Like black holes, white holes have properties like mass, charge, and angular momentum. They attract matter like any other mass, but objects falling towards a white hole would never actually reach the white hole's event horizon (though in the case of the maximally extended Schwarzschild solution, discussed below, the white hole event horizon in the past becomes a black hole event horizon in the future, so any object falling towards it will eventually reach the black hole horizon).

In quantum mechanics, the black hole emits Hawking radiation, and so can come to thermal equilibrium with a gas of radiation. Since a thermal equilibrium state is time reversal invariant, Stephen Hawking argued that the time reverse of a black hole in thermal equilibrium is again a black hole in thermal equilibrium.^[3] This implies that black holes and white holes are the same object. The Hawking radiation from an ordinary black hole is then identified with the white hole emission. Hawking's semi-classical argument is reproduced in a quantum mechanical AdS/CFT treatment,^[4] where a black hole in anti-de Sitter space is described by a thermal gas in a gauge theory, whose time reversal is the same as itself.

Origin

A diagram of the structure of the maximally extended black hole spacetime. The horizontal direction is space and the vertical direction time.

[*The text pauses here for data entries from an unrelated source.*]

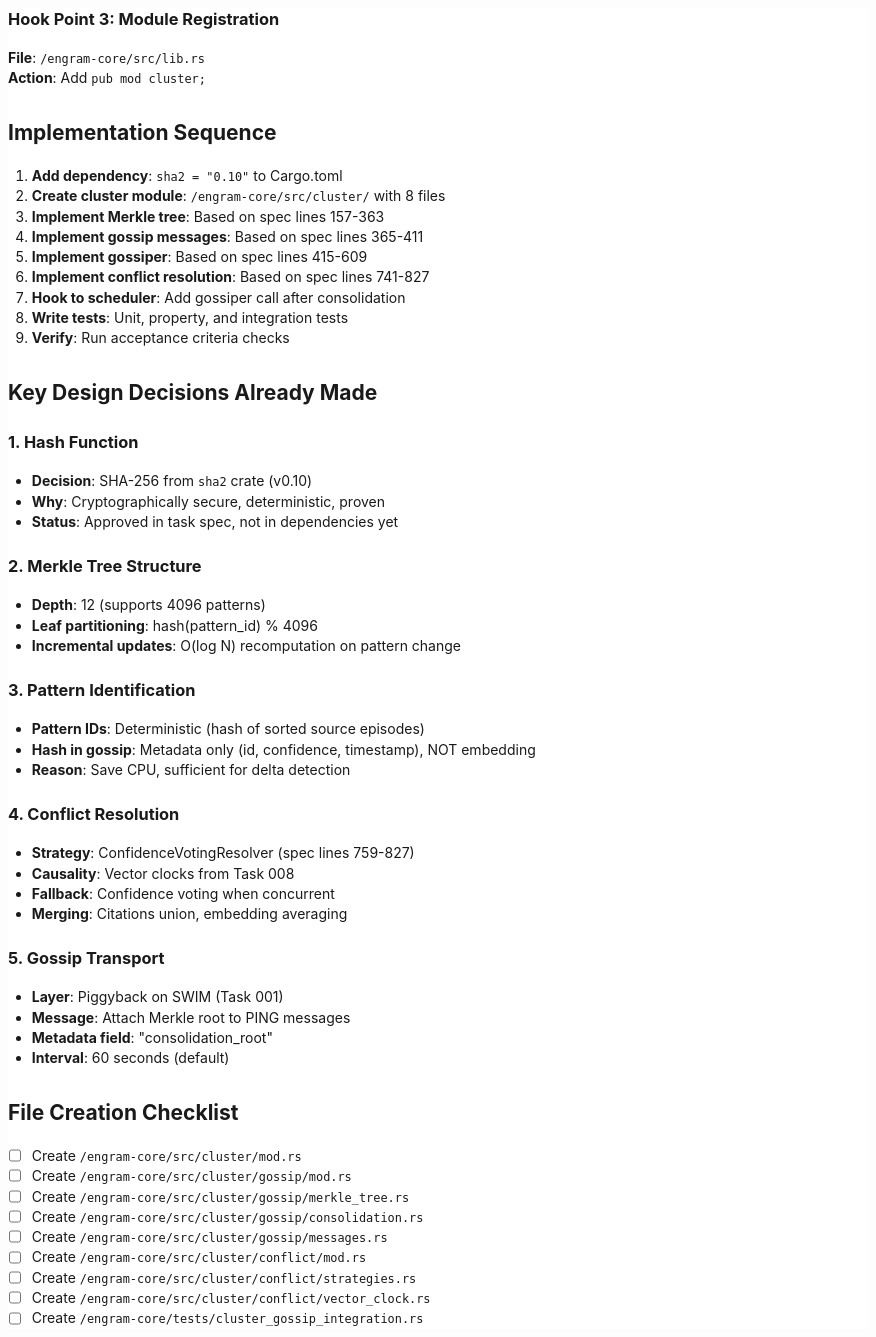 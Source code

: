 ### Hook Point 3: Module Registration
**File**: `/engram-core/src/lib.rs`  
**Action**: Add `pub mod cluster;`

## Implementation Sequence

1. **Add dependency**: `sha2 = "0.10"` to Cargo.toml
2. **Create cluster module**: `/engram-core/src/cluster/` with 8 files
3. **Implement Merkle tree**: Based on spec lines 157-363
4. **Implement gossip messages**: Based on spec lines 365-411
5. **Implement gossiper**: Based on spec lines 415-609
6. **Implement conflict resolution**: Based on spec lines 741-827
7. **Hook to scheduler**: Add gossiper call after consolidation
8. **Write tests**: Unit, property, and integration tests
9. **Verify**: Run acceptance criteria checks

## Key Design Decisions Already Made

### 1. Hash Function
- **Decision**: SHA-256 from `sha2` crate (v0.10)
- **Why**: Cryptographically secure, deterministic, proven
- **Status**: Approved in task spec, not in dependencies yet

### 2. Merkle Tree Structure
- **Depth**: 12 (supports 4096 patterns)
- **Leaf partitioning**: hash(pattern_id) % 4096
- **Incremental updates**: O(log N) recomputation on pattern change

### 3. Pattern Identification
- **Pattern IDs**: Deterministic (hash of sorted source episodes)
- **Hash in gossip**: Metadata only (id, confidence, timestamp), NOT embedding
- **Reason**: Save CPU, sufficient for delta detection

### 4. Conflict Resolution
- **Strategy**: ConfidenceVotingResolver (spec lines 759-827)
- **Causality**: Vector clocks from Task 008
- **Fallback**: Confidence voting when concurrent
- **Merging**: Citations union, embedding averaging

### 5. Gossip Transport
- **Layer**: Piggyback on SWIM (Task 001)
- **Message**: Attach Merkle root to PING messages
- **Metadata field**: "consolidation_root"
- **Interval**: 60 seconds (default)

## File Creation Checklist

- [ ] Create `/engram-core/src/cluster/mod.rs`
- [ ] Create `/engram-core/src/cluster/gossip/mod.rs`
- [ ] Create `/engram-core/src/cluster/gossip/merkle_tree.rs`
- [ ] Create `/engram-core/src/cluster/gossip/consolidation.rs`
- [ ] Create `/engram-core/src/cluster/gossip/messages.rs`
- [ ] Create `/engram-core/src/cluster/conflict/mod.rs`
- [ ] Create `/engram-core/src/cluster/conflict/strategies.rs`
- [ ] Create `/engram-core/src/cluster/conflict/vector_clock.rs`
- [ ] Create `/engram-core/tests/cluster_gossip_integration.rs`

White holes appear as part of a solution to the Einstein field equations known as the maximally extended version of the Schwarzschild metric describing an eternal black hole with no charge and no rotation. Here, "maximally extended" refers to the idea that the spacetime should not have any "edges": for any possible trajectory of a free-falling particle (following a geodesic) in the spacetime, it should be possible to continue this path arbitrarily far into the particle's future, unless the trajectory hits a gravitational singularity like the one at the center of the black hole's interior. In order to satisfy this requirement, it turns out that in addition to the black hole interior region which particles enter when they fall through the event horizon from the outside, there must be a separate white hole interior region which allows us to extrapolate the trajectories of particles which an outside observer sees rising up away from the event horizon. For an observer outside using Schwarzschild coordinates, infalling particles take an infinite time to reach the black hole horizon infinitely far in the future, while outgoing particles which pass the observer have been traveling outward for an infinite time since crossing the white hole horizon infinitely far in the past (however, the particles or other objects experience only a finite proper time between crossing the horizon and passing the outside observer). The black hole/white hole appears "eternal" from the perspective of an outside observer, in the sense that particles traveling outward from the white hole interior region can pass the observer at any time, and particles traveling inward which will eventually reach the black hole interior region can also pass the observer at any time.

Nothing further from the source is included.